Earlier this week I was invited to speak about blogging to the seventh grade at the Metropolitan Expeditionary Learning School (MELS) in Forest Hills.
According to the school’s website:
The school follows the Expeditionary Learning model (www.elschools.org), in which students engage in learning expeditions and have multiple opportunities for hands-on learning, both inside and outside of the classroom. Students participate in fieldwork with civic leaders, industry figures, and environmental scientists to examine agriculture, architecture, city infrastructure, design, environmental policy, law, and planning.
Talking to seventh graders. I must admit I was terrified. How was I going to make this subject scintillating to bunch of 12-year-olds? Turns out I had nothing to worry about. The kids at MELS are really smart, cool and engaged. They are also embarking on a really interesting project that involves blogging. And sacrifice.
For the next few weeks, every one in the seventh grade is giving up one thing for the environment. Some kids are giving up meat or dairy. Some are going vegan. Some are giving up plastic bags or air conditioning. Some are going to walk rather than use cars or public transportation. And they’re going to blog about the experience every day.

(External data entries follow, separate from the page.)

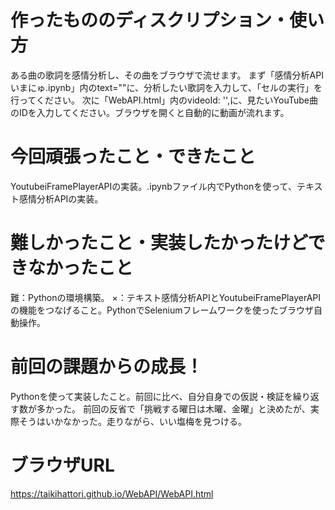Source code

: # 作ったもののディスクリプション・使い方
ある曲の歌詞を感情分析し、その曲をブラウザで流せます。
まず「感情分析APIいまにゅ.ipynb」内のtext=""に、分析したい歌詞を入力して、「セルの実行」を行ってください。
次に「WebAPI.html」内のvideoId: '',に、見たいYouTube曲のIDを入力してください。ブラウザを開くと自動的に動画が流れます。
# 今回頑張ったこと・できたこと
YoutubeiFramePlayerAPIの実装。.ipynbファイル内でPythonを使って、テキスト感情分析APIの実装。
# 難しかったこと・実装したかったけどできなかったこと
難：Pythonの環境構築。
×：テキスト感情分析APIとYoutubeiFramePlayerAPIの機能をつなげること。PythonでSeleniumフレームワークを使ったブラウザ自動操作。
# 前回の課題からの成長！
Pythonを使って実装したこと。前回に比べ、自分自身での仮説・検証を繰り返す数が多かった。
前回の反省で「挑戦する曜日は木曜、金曜」と決めたが、実際そうはいかなかった。走りながら、いい塩梅を見つける。
# ブラウザURL
https://taikihattori.github.io/WebAPI/WebAPI.html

The kids seemed really psyched about their sacrifice and very receptive to what I had to say. I was happy to fill them in on what they needed to know.
Their teacher, Mica Fidler, asked me to give the kids a brief history of blogging. I told them about the early days of hyper-local blogging in Brooklyn. I talked about the Brooklyn Blogfest. I told them about Only the Blog Knows Brooklyn. The kids were really interested in why I started the blog, what I hoped to accomplish, the challenges, how I monetized the blog, and how I dealt with negative comments.
We also talked about writing for a blog and the importance of voice. I told them the most important thing is that spelling and grammar matter. There’s nothing worse than having a spelling error pointed out to you by one of your readers. That said, it’s really helpful because if you’re like me and terrible about proofreading your own writing, it’s great that someone else is catching the mistakes.
All in all, it was a great day at MELS and a satisfying one for me. As I said to the kids, “What you do with your blog can enhance your life and change the world.”